2. That said, so many people are so resolutely incorrigible and freaked out about math, it's probably safe to assert a tendency in which the more a substantive enterprise involves math, the more difficult a major in that enterprise will be perceived as being. Most sociology dissertations are not quantitative, so it's not surprising there tends to be minimal math in sociology classes.
3. With varying directness at different universities, majors are a source of revenue for departments, so one might expect the "equilibrium difficulty" of a major to be whatever maximizes the number of students. All else being equal, it might be simpler to explain why an easy major would attract more students than a hard one, so perhaps difficult majors are bigger explanatory puzzles than easy ones.

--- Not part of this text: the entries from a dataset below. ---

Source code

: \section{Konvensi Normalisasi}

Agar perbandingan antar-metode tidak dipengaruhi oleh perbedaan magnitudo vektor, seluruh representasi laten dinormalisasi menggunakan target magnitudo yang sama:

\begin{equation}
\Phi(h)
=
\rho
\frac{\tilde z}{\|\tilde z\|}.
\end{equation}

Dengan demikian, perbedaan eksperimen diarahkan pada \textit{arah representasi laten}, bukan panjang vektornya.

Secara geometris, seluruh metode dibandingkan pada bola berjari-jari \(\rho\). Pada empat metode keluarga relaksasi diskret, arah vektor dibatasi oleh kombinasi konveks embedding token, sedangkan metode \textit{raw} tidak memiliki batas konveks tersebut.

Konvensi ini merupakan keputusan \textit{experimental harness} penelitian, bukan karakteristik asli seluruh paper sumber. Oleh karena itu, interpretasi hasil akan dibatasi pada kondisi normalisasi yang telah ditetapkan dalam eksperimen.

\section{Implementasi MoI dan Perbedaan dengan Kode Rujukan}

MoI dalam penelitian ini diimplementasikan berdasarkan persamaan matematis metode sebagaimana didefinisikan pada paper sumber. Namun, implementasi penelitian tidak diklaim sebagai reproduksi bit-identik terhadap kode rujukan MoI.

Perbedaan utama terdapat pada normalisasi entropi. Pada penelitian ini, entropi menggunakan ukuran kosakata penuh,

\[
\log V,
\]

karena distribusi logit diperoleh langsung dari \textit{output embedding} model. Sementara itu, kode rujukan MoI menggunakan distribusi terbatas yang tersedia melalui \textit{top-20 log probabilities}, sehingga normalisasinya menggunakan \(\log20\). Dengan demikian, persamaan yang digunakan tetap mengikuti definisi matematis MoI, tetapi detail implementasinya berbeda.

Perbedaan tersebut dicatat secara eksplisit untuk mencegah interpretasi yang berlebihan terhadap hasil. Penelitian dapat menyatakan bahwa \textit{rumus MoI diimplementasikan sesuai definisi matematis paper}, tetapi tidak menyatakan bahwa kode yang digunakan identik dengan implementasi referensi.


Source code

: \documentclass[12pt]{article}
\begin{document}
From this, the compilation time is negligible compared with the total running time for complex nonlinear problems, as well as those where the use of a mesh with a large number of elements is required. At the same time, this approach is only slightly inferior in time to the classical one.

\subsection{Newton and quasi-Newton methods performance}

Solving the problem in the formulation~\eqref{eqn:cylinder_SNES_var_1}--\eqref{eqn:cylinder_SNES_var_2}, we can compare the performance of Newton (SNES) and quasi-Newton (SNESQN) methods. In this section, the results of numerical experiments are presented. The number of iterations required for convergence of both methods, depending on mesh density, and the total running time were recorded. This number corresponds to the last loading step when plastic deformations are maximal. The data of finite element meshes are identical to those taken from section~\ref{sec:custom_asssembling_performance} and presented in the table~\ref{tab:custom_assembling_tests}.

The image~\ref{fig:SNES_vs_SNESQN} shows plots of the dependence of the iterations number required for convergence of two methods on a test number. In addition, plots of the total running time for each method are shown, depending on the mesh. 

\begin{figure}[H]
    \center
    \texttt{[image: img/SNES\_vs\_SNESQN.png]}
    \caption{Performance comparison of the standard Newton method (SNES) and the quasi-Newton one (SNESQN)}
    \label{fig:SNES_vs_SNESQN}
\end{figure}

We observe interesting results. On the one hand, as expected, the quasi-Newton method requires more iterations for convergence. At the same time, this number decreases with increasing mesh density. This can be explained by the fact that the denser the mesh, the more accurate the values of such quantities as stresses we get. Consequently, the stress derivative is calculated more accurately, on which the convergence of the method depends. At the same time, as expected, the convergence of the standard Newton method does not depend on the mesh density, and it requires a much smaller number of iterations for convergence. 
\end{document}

4. One reason a student might choose a hard major over an easy one is that the hard major is perceived as offering greater career rewards. Any major that has to put up bulletin boards for undergraduates about "What can you do with an X major?" is more likely to be an easy major.
5. I'll conjecture that departments less dependent on students for revenue because of grants and other revenue streams tend to offer harder majors. Sociology has only modest funding from grants. BTW, if true, an implication might be variation in difficulty of majors is higher at research universities with considerable grant revenue (spread wildly disproportionately around departments), than at liberal arts colleges.
6. "Sociology" is sufficiently mysterious to high school students that very few enter college with the idea of majoring in sociology. Sociology commonly picks up many majors who only decide to major in sociology relatively late, and after taking some course after intro. For this reason, sociology has a greater cost to trying to impose any kind of prerequisites on students. Multicourse sequences are more difficult than courses with no prerequisites, especially as the latter often have to offer redundant conceptual content with one another.
7. Professors differ in the psychic rewards they derive from being seen as tough, presiding over a tough course, telling classes on the first day that a third of them will either drop or fail, etc.. Sociologists tend to be less stoked to give large numbers of students bad grades than practitioners of some other disciplines I could name.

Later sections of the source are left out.